UTIs are common infections associated with considerable morbidity and mortality, especially in pediatric patients. Although UTI is probably the most common infection caused by M morganii in humans, M morganii–associated UTIs are rare in children. In 1 study, 221 urinary isolates were identified in the urine cultures of 218 children with UTI, including only 2 M morganii.9 Falagas et al10 reported that M morganii caused pyelonephritis in 3 pediatric patients, all of whom were younger than 4 years old. In another study, of the 38 species of micro-organisms isolated from 33 of 70 renal stones, M morganii associated with only 1.11 However, owing to lack of urine culture, it is uncertain whether M morganii caused urinary infection and urethral calculus in our case.
Therefore, although abdominal wall abscess due to M morganii infection is rare, it should not be absent in the differential diagnosis of abdominal wall masses in children. Imaging features of abdominal wall masses should closely integrate the pertinent clinical history.

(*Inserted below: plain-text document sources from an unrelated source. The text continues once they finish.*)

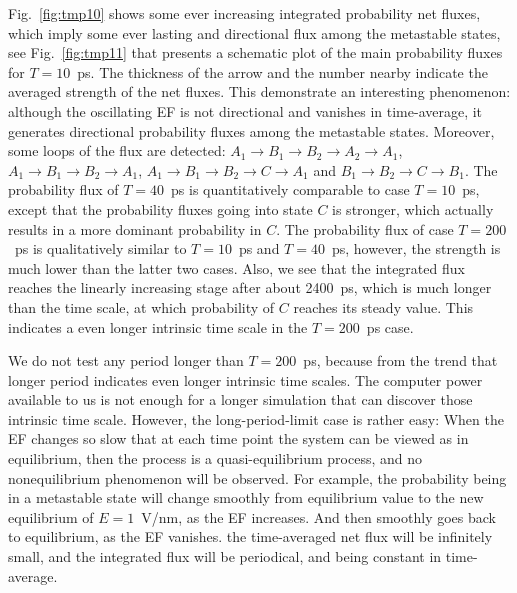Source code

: \documentclass[a4paper,preprint,unsortedaddress,onecolumn]{revtex4-1}
\begin{document}
Fig.~\ref{fig:tmp10} shows some ever increasing
integrated probability net fluxes, which imply some ever lasting and directional
flux among the metastable states, see
Fig.~\ref{fig:tmp11} that presents a schematic plot of the main probability
fluxes for $T=10$~ps.
The thickness of the arrow and the number nearby indicate
the averaged strength of the net fluxes.
This demonstrate an interesting phenomenon: although
the oscillating EF is not directional and vanishes in time-average,
it generates directional probability fluxes among the metastable states.
Moreover, some loops of the flux are detected: $A_1 \rightarrow B_1
\rightarrow B_2 \rightarrow A_2 \rightarrow A_1$, $A_1 \rightarrow B_1
\rightarrow B_2 \rightarrow A_1$,  $A_1 \rightarrow B_1
\rightarrow B_2 \rightarrow C \rightarrow A_1$ and $B_1
\rightarrow B_2 \rightarrow C \rightarrow B_1$.
The probability flux of $T=40$~ps is quantitatively
comparable to case $T=10$~ps, except that the probability fluxes
going into state $C$ is stronger, which actually results in
a more dominant probability in $C$.
The probability flux of case $T=200$~ps is qualitatively
similar to $T=10$~ps and $T=40$~ps, however,
the strength is much lower than the latter two cases.
Also, we see that the integrated flux reaches the linearly increasing
stage after about 2400~ps, which is much longer than the time scale,
at which probability of $C$ reaches its steady value. This indicates
a even longer intrinsic time scale in the $T=200$~ps case.

We do not test any period longer than $T=200$~ps, because
from the trend that longer period indicates even longer intrinsic time scales.
The computer power available to us is not enough for a longer
simulation that can discover those intrinsic time scale.
However, the long-period-limit case is rather easy: When
the EF changes so slow that at each time point the system
can be viewed as in equilibrium, then the process is a quasi-equilibrium
process, and no nonequilibrium phenomenon will be observed. For example,
the probability being in a  metastable state will change
smoothly from equilibrium value to the new equilibrium of $E=1$~V/nm, as
the EF increases.
And then smoothly goes back to equilibrium, as the EF vanishes.
the time-averaged net flux will be infinitely small,
and the integrated flux will be periodical, and being constant in time-average.


\end{document}
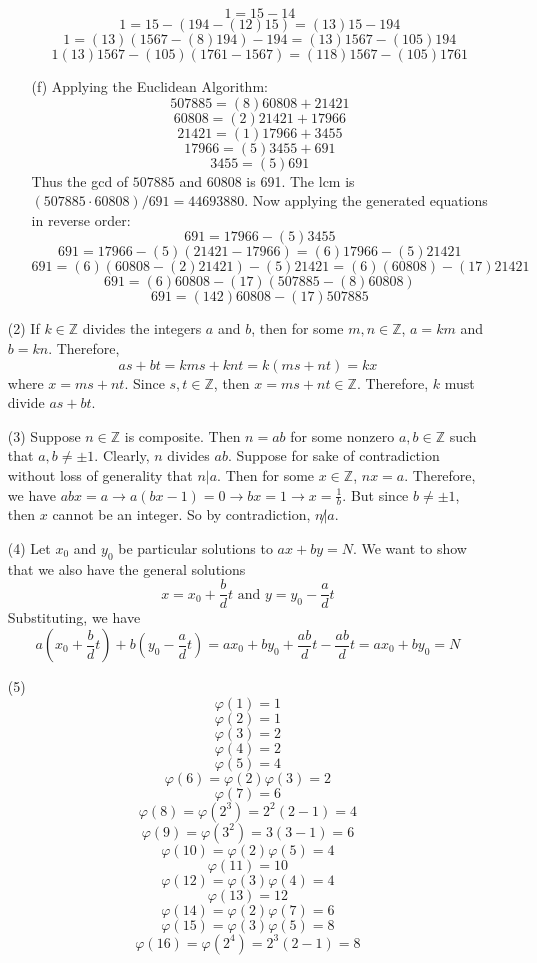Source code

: \documentclass[12pt]{article}
\begin{document}
\begin{itemize}
\begin{itemize}
$$1 = 15 - 14$$
$$1 = 15 - (194 - (12)15) = (13)15 - 194$$
$$1 = (13)(1567 - (8)194) - 194 = (13)1567 - (105)194$$
$$1  (13)1567 - (105)(1761 - 1567) = (118)1567 - (105)1761$$
\item[(f)] Applying the Euclidean Algorithm:
$$507885 = (8)60808 + 21421$$
$$60808 = (2)21421 + 17966$$
$$21421 = (1)17966 + 3455$$
$$17966 = (5)3455 + 691$$
$$3455 = (5)691$$
Thus the gcd of $507885$ and $60808$ is 691. The lcm is $(507885 \cdot 60808) / 691 = 44693880$. Now applying the generated equations in reverse order:
$$691 = 17966 - (5)3455$$
$$691 = 17966 - (5)(21421 - 17966) = (6)17966 - (5)21421$$
$$691 = (6)(60808 - (2)21421) - (5)21421 = (6)(60808) - (17)21421$$
$$691 = (6)60808 - (17)(507885 - (8)60808)$$
$$691 = (142)60808 - (17)507885$$
\end{itemize}
\item[(2)]
If $k \in \mathbb{Z}$ divides the integers $a$ and $b$, then for some $m, n \in \mathbb{Z}$, $a = km$ and $b = kn$. Therefore,
$$as + bt = kms + knt = k(ms + nt) = kx$$
where $x = ms + nt$. Since $s, t \in \mathbb{Z}$, then $x = ms + nt \in \mathbb{Z}$. Therefore, $k$ must divide $as + bt$.
\item[(3)]
Suppose $n \in \mathbb{Z}$ is composite. Then $n = ab$ for some nonzero $a, b \in \mathbb{Z}$ such that $a, b \neq \pm 1$. Clearly, $n$ divides $ab$. Suppose for sake of contradiction without loss of generality that $n | a$. Then for some $x \in \mathbb{Z}$, $nx = a$. Therefore, we have $abx = a \rightarrow a(bx - 1) = 0 \rightarrow bx = 1 \rightarrow x = \frac{1}{b}$. But since $b \neq \pm 1$, then $x$ cannot be an integer. So by contradiction, $n \not | a$.
\item[(4)]
Let $x_0$ and $y_0$ be particular solutions to $ax + by = N$. We want to show that we also have the general solutions
$$x = x_0 + \frac{b}{d}t \text{ and } y = y_0 - \frac{a}{d}t$$
Substituting, we have
$$a\left(x_0 + \frac{b}{d}t\right) + b\left(y_0 - \frac{a}{d}t\right) = ax_0 + by_0 + \frac{ab}{d}t - \frac{ab}{d}t = ax_0 + by_0 = N$$
\item[(5)]
$$\varphi(1) = 1$$
$$\varphi(2) = 1$$
$$\varphi(3) = 2$$
$$\varphi(4) = 2$$
$$\varphi(5) = 4$$
$$\varphi(6) = \varphi(2)\varphi(3) = 2$$
$$\varphi(7) = 6$$
$$\varphi(8) = \varphi(2^3) = 2^2(2 - 1) = 4$$
$$\varphi(9) = \varphi(3^2) = 3(3 - 1) = 6$$
$$\varphi(10) = \varphi(2)\varphi(5) = 4$$
$$\varphi(11) = 10$$
$$\varphi(12) = \varphi(3)\varphi(4) = 4$$
$$\varphi(13) = 12$$
$$\varphi(14) = \varphi(2)\varphi(7) = 6$$
$$\varphi(15) = \varphi(3)\varphi(5) = 8$$
$$\varphi(16) = \varphi(2^4) = 2^3(2 - 1) = 8$$

\end{itemize}
\end{document}
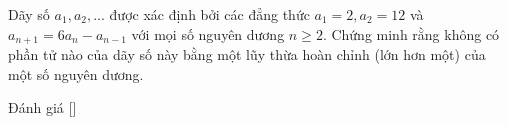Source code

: \ifshowproblem
\begin{problem}\label{problem:BGR-2015-MO-P1}
    Dãy số $a_1, a_2,...$ được xác định bởi các đẳng thức $a_1 = 2, a_2 = 12$ và $a_{n+1} = 6a_n-a_{n-1}$ với mọi số nguyên dương $n \ge 2$.
    Chứng minh rằng không có phần tử nào của dãy số này bằng một lũy thừa hoàn chỉnh (lớn hơn một) của một số nguyên dương.
\end{problem}
\fi

\ifshowinfo
Đánh giá [\textbf{}]\footnotemark
{}
\fi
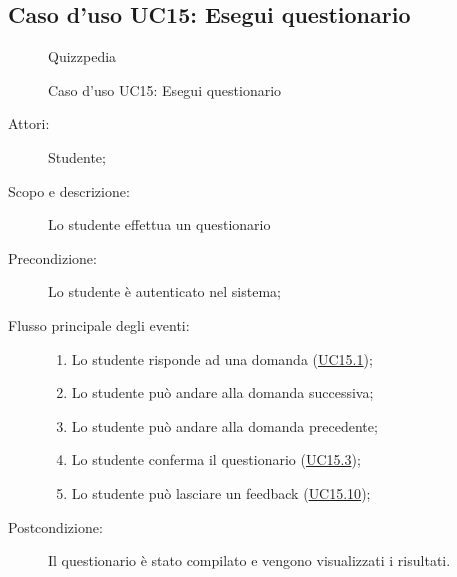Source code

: \subsection{Caso d'uso UC15: Esegui questionario}
        \begin{figure}[H]
            \centering
            \begin{resizedtikzpicture}{\textwidth}
		\begin{umlsystem}[x=0, fill=lightgray!20]{Quizzpedia}
		\end{umlsystem}
            \end{resizedtikzpicture}
            \caption{Caso d'uso UC15: Esegui questionario}
            \label{fig:UC15} 
        \end{figure}
    \begin{description}
\item[Attori:] Studente;
\item[Scopo e descrizione:] Lo studente effettua un questionario
      \item[Precondizione:] Lo studente è autenticato nel sistema;

        \item[Flusso principale degli eventi:] \begin{enumerate}
          \item Lo studente risponde ad una domanda (\hyperlink{UC15.1}{UC15.1});
          \item Lo studente può andare alla domanda successiva;
          \item Lo studente può andare alla domanda precedente;
          \item Lo studente conferma il questionario (\hyperlink{UC15.3}{UC15.3});
          \item Lo studente può lasciare un feedback (\hyperlink{UC15.10}{UC15.10});

      \end{enumerate}
    \item[Postcondizione:] Il questionario è stato compilato e vengono visualizzati i risultati.
  \end{description}
\hypertarget{UC15.1}{}

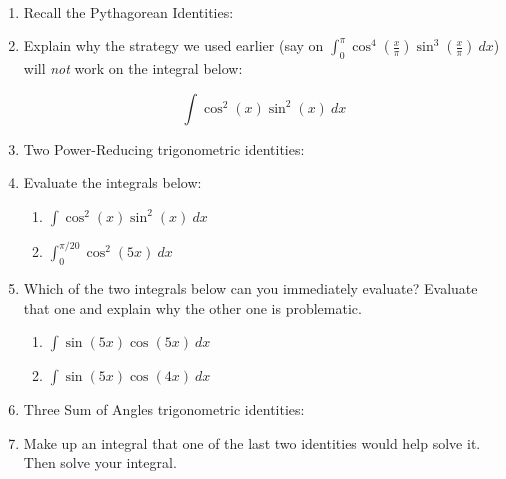\documentclass[11pt,fleqn]{article}
\begin{document}
\renewcommand{\headrulewidth}{0pt}
\newcommand{\blank}[1]{\rule{#1}{0.75pt}}
\newcommand{\bc}{\begin{center}}
\newcommand{\ec}{\end{center}}
\renewcommand{\d}{\displaystyle}

\vspace*{-0.7in}

\begin{center}
  \large
  \\
   
\end{center}

\begin{enumerate}
\item Recall the Pythagorean Identities:
\vspace{0.5in}
\item Explain why the strategy we used earlier (say on $\displaystyle\int_0^{\pi} \cos^4\left(\frac{x}{\pi}\right) \sin^3\left(\frac{x}{\pi}\right)\: dx$) will \emph{not} work on the integral below:

$$\displaystyle\int \cos^2(x) \sin^2(x)\: dx$$

\vspace{1in}
\item Two Power-Reducing trigonometric identities:
\vspace{1.5in}
\item Evaluate the integrals below:
	\begin{enumerate}
	\item $\displaystyle\int \cos^2(x) \sin^2(x)\: dx$
	\vfill
	\item $\displaystyle\int_0^{\pi/20} \cos^2(5x)\: dx$
	\vspace{1in}
	\end{enumerate}


\newpage
\item Which of the two integrals below can you immediately evaluate? Evaluate that one and explain why the other one is problematic.

	\begin{enumerate}
	\item $\displaystyle{\int \sin(5x) \cos(5x)\: dx}$
	\vfill
	\item $\displaystyle{\int \sin(5x) \cos(4x)\: dx}$
	\vfill
	\end{enumerate}
\item Three Sum of Angles trigonometric identities:
\vspace{1.5in}
\item Make up an integral that one of the last two identities would help solve it. Then solve your integral.
\vfill



\end{enumerate}
\end{document}
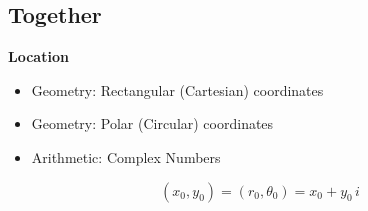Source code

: \documentclass{ximera}
\begin{document}
\qquad




\subsection*{Together}



\textbf{\textcolor{purple!85!blue}{Location}} \\


\begin{itemize}
\item Geometry: Rectangular (Cartesian) coordinates
\item Geometry: Polar (Circular) coordinates
\item Arithmetic: Complex Numbers
\end{itemize}



\[
(x_0, y_0) = (r_0, \theta_0) = x_0 + y_0 \, i
\]
\end{document}
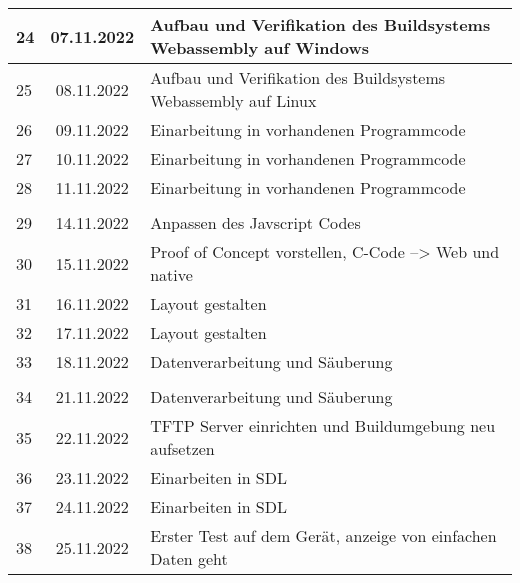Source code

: \begin{longtable}{|l|c|l|}
24  & 07.11.2022    & Aufbau und Verifikation des Buildsystems Webassembly auf Windows                                                      \\ \hline   
25  & 08.11.2022    & Aufbau und Verifikation des Buildsystems Webassembly auf Linux                                                        \\ \hline   
26  & 09.11.2022    & Einarbeitung in vorhandenen Programmcode                                                      \\ \hline   
27  & 10.11.2022    &  Einarbeitung in vorhandenen Programmcode                                                       \\ \hline   
28  & 11.11.2022    &  Einarbeitung in vorhandenen Programmcode                                                    \\ \hline  
&               &                                                       \\ \hline 
29  & 14.11.2022    & Anpassen des Javscript Codes                                                      \\ \hline   
30  & 15.11.2022    & Proof of Concept vorstellen, C-Code --> Web und native  \\ \hline   
31  & 16.11.2022    & Layout gestalten                                                      \\ \hline   
32  & 17.11.2022    & Layout gestalten                                                      \\ \hline   
33  & 18.11.2022    & Datenverarbeitung und Säuberung                                                      \\ \hline
&               &                                                       \\ \hline 
34  & 21.11.2022    & Datenverarbeitung und Säuberung                                                      \\ \hline 
35  & 22.11.2022    & TFTP Server einrichten und Buildumgebung neu aufsetzen                                                      \\ \hline   
36  & 23.11.2022    & Einarbeiten in SDL                                                      \\ \hline   
37  & 24.11.2022    & Einarbeiten in SDL                                                      \\ \hline   
38  & 25.11.2022    & Erster Test auf dem Gerät, anzeige von einfachen Daten geht                                                      \\ \hline 

\end{longtable}
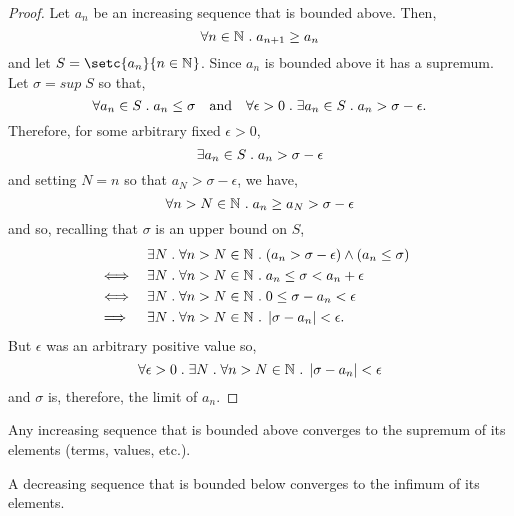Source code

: \documentclass[MathsNotesBase.tex]{subfiles}
\begin{document}
{		\bigskip
		\begin{proof}
			Let $a_n$ be an increasing sequence that is bounded above. Then,
			\[ \forall n \in \mathbb{N}^{} \;.\; a_{n+1} \geq a_n \]
			and let ${ S = \setc{a_n}{n \in \N{}} }$. Since $a_n$ is bounded above it has a supremum. Let $ \sigma = sup \; S $ so that,
			\[ \forall a_n \in S \;.\; a_n \leq \sigma \hspace{10pt}\text{and}\hspace{10pt} \forall \epsilon > 0 \;.\; \exists a_n \in S \;.\; a_n > \sigma - \epsilon. \]
			Therefore, for some arbitrary fixed $\epsilon > 0$,
			\[ \exists a_n \in S \;.\; a_n > \sigma - \epsilon \] 
			and setting $ N = n $ so that $ a_N > \sigma - \epsilon $, we have,
			\[ \forall n > N \in \mathbb{N}^{} \;.\; a_n \geq a_N > \sigma - \epsilon \]
			and so, recalling that $\sigma$ is an upper bound on $S$,
			\begin{align*}
			&& \exists N \;.\; \forall n > N \in \mathbb{N}^{} &\;.\; (a_n > \sigma - \epsilon) \wedge (a_n \leq \sigma) \\
			&\iff &\exists N \;.\; \forall n > N \in \mathbb{N}^{} &\;.\; a_n \leq \sigma < a_n + \epsilon  &\text{\scriptsize{}}\\
			&\iff &\exists N \;.\; \forall n > N \in \mathbb{N}^{} &\;.\; 0 \leq \sigma - a_n < \epsilon  &\text{\scriptsize{}}\\
			&\implies &\exists N \;.\; \forall n > N \in \mathbb{N}^{} &\;.\; \left\lvert\sigma - a_n\right\rvert < \epsilon.
			\end{align*}
			But $\epsilon$ was an arbitrary positive value so,
			\[ \forall \epsilon > 0 \;.\; \exists N \;.\; \forall n > N \in \mathbb{N}^{} \;.\; \left\lvert\sigma - a_n\right\rvert < \epsilon \]
			and $\sigma$ is, therefore, the limit of $a_n.$
		\end{proof}
		
		\bigskip
		\begin{corollary}
			Any increasing sequence that is bounded above converges to the supremum of its elements (terms, values, etc.).
		\end{corollary}
		\begin{corollary}
			A decreasing sequence that is bounded below converges to the infimum of its elements.
		\end{corollary}
	}
\end{document}
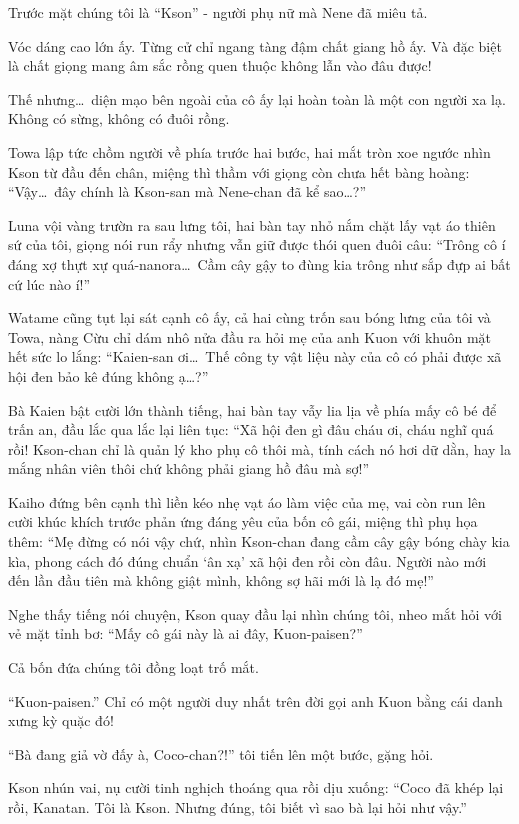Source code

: \documentclass[../main.tex]{subfiles}
\begin{document}
Trước mặt chúng tôi là ``Kson'' - người phụ nữ mà Nene đã miêu tả.

Vóc dáng cao lớn ấy. Từng cử chỉ ngang tàng đậm chất giang hồ ấy. Và đặc biệt là chất giọng mang âm sắc rồng quen thuộc không lẫn vào đâu được!

Thế nhưng\dots\ diện mạo bên ngoài của cô ấy lại hoàn toàn là một con người xa lạ. Không có sừng, không có đuôi rồng.

Towa lập tức chồm người về phía trước hai bước, hai mắt tròn xoe ngước nhìn Kson từ đầu đến chân, miệng thì thầm với giọng còn chưa hết bàng hoàng: ``Vậy\dots\ đây chính là Kson-san mà Nene-chan đã kể sao\dots?''

Luna vội vàng trườn ra sau lưng tôi, hai bàn tay nhỏ nắm chặt lấy vạt áo thiên sứ của tôi, giọng nói run rẩy nhưng vẫn giữ được thói quen đuôi câu: ``Trông cô í đáng xợ thựt xự quá-nanora\dots\ Cầm cây gậy to đùng kia trông như sắp đựp ai bất cứ lúc nào í!''

Watame cũng tụt lại sát cạnh cô ấy, cả hai cùng trốn sau bóng lưng của tôi và Towa, nàng Cừu chỉ dám nhô nửa đầu ra hỏi mẹ của anh Kuon với khuôn mặt hết sức lo lắng: ``Kaien-san ơi\dots\ Thế công ty vật liệu này của cô có phải được xã hội đen bảo kê đúng không ạ\dots?''

Bà Kaien bật cười lớn thành tiếng, hai bàn tay vẫy lia lịa về phía mấy cô bé để trấn an, đầu lắc qua lắc lại liên tục: ``Xã hội đen gì đâu cháu ơi, cháu nghĩ quá rồi! Kson-chan chỉ là quản lý kho phụ cô thôi mà, tính cách nó hơi dữ dằn, hay la mắng nhân viên thôi chứ không phải giang hồ đâu mà sợ!''

Kaiho đứng bên cạnh thì liền kéo nhẹ vạt áo làm việc của mẹ, vai còn run lên cười khúc khích trước phản ứng đáng yêu của bốn cô gái, miệng thì phụ họa thêm: ``Mẹ đừng có nói vậy chứ, nhìn Kson-chan đang cầm cây gậy bóng chày kia kìa, phong cách đó đúng chuẩn `ân xạ' xã hội đen rồi còn đâu. Người nào mới đến lần đầu tiên mà không giật mình, không sợ hãi mới là lạ đó mẹ!''

Nghe thấy tiếng nói chuyện, Kson quay đầu lại nhìn chúng tôi, nheo mắt hỏi với vẻ mặt tỉnh bơ: ``Mấy cô gái này là ai đây, Kuon-paisen?''

Cả bốn đứa chúng tôi đồng loạt trố mắt.

``Kuon-paisen.'' Chỉ có một người duy nhất trên đời gọi anh Kuon bằng cái danh xưng kỳ quặc đó!

``Bà đang giả vờ đấy à, Coco-chan?!'' tôi tiến lên một bước, gặng hỏi.

Kson nhún vai, nụ cười tinh nghịch thoáng qua rồi dịu xuống: ``Coco đã khép lại rồi, Kanatan. Tôi là Kson. Nhưng đúng, tôi biết vì sao bà lại hỏi như vậy.''
\end{document}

Longitudinal grayscale sonogram of the abdominal wall mass showed an irregular hypoechoic mass, heterogeneous, partly patchy hyperechoic with acoustic shadowing (arrow), immobile, situated between the left lower abdominal wall and left side wall of the bladder, penetrating the abdominal wall muscles.

Color Doppler sonogram of the abdominal wall mass. On CDFI, an image of highly vascularized mass was demonstrated.

Longitudinal grayscale sonogram of the penis demonstrated 2 urethral calculi with posterior shadow (arrows), 4.5 mm in length (the bigger one), situated next to the external orifice of the urethra and 21 mm proximal to the external orifice of the urethra, respectively.